WORK ORDER – A faithful copy is required: transcribe each line below exactly, minus the pictures.

INPUT RECORDS –
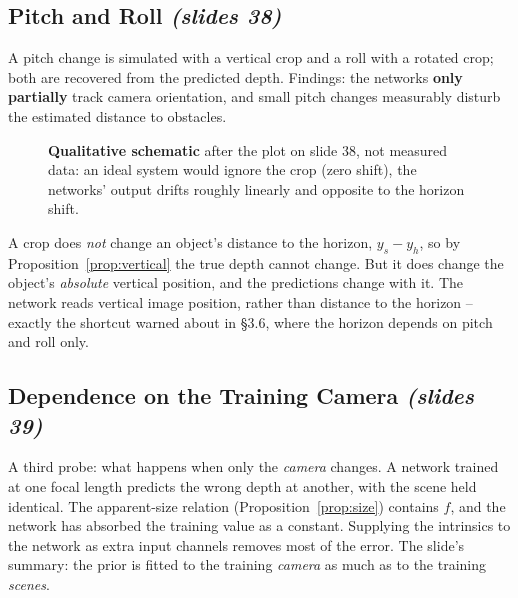 \documentclass[11pt,a4paper]{article}
\numberwithin{equation}{section}
\newcommand{\slides}[1]{\texorpdfstring{\;\emph{(slides #1)}}{ (slides #1)}}
\theoremstyle{plain}
\theoremstyle{definition}
\begin{document}
\subsection{Pitch and Roll \slides{38}}
 
A pitch change is simulated with a vertical crop and a roll with a rotated crop; both are recovered from the predicted depth. Findings: the networks \textbf{only partially} track camera orientation, and small pitch changes measurably disturb the estimated distance to obstacles.
 
\begin{figure}[htbp]
\centering
{}
\caption{\textbf{Qualitative schematic} after the plot on slide 38, not measured data: an ideal system would ignore the crop (zero shift), the networks' output drifts roughly linearly and opposite to the horizon shift.}
\end{figure}
 
\begin{intuition}
A crop does \emph{not} change an object's distance to the horizon, $y_s-y_h$, so by Proposition~\ref{prop:vertical} the true depth cannot change. But it does change the object's \emph{absolute} vertical position, and the predictions change with it. The network reads vertical image position, rather than distance to the horizon -- exactly the shortcut warned about in \S3.6, where the horizon depends on pitch and roll only.
\end{intuition}
 
\subsection{Dependence on the Training Camera \slides{39}}
 
A third probe: what happens when only the \emph{camera} changes. A network trained at one focal length predicts the wrong depth at another, with the scene held identical. The apparent-size relation (Proposition~\ref{prop:size}) contains $f$, and the network has absorbed the training value as a constant. Supplying the intrinsics to the network as extra input channels removes most of the error. The slide's summary: the prior is fitted to the training \emph{camera} as much as to the training \emph{scenes}.
 
\end{document}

WRITTEN RESPONSE –
 \documentclass[11pt,a4paper]{article}
\numberwithin{equation}{section}
\newcommand{\slides}[1]{\texorpdfstring{\;\emph{(slides #1)}}{ (slides #1)}}
\theoremstyle{plain}
\theoremstyle{definition}
\begin{document}
\subsection{Pitch and Roll \slides{38}}
 
A pitch change is simulated with a vertical crop and a roll with a rotated crop; both are recovered from the predicted depth. Findings: the networks \textbf{only partially} track camera orientation, and small pitch changes measurably disturb the estimated distance to obstacles.
 
\begin{figure}[htbp]
\centering
{}
\caption{\textbf{Qualitative schematic} after the plot on slide 38, not measured data: an ideal system would ignore the crop (zero shift), the networks' output drifts roughly linearly and opposite to the horizon shift.}
\end{figure}
 
\begin{intuition}
A crop does \emph{not} change an object's distance to the horizon, $y_s-y_h$, so by Proposition~\ref{prop:vertical} the true depth cannot change. But it does change the object's \emph{absolute} vertical position, and the predictions change with it. The network reads vertical image position, rather than distance to the horizon -- exactly the shortcut warned about in \S3.6, where the horizon depends on pitch and roll only.
\end{intuition}
 
\subsection{Dependence on the Training Camera \slides{39}}
 
A third probe: what happens when only the \emph{camera} changes. A network trained at one focal length predicts the wrong depth at another, with the scene held identical. The apparent-size relation (Proposition~\ref{prop:size}) contains $f$, and the network has absorbed the training value as a constant. Supplying the intrinsics to the network as extra input channels removes most of the error. The slide's summary: the prior is fitted to the training \emph{camera} as much as to the training \emph{scenes}.
 
\end{document}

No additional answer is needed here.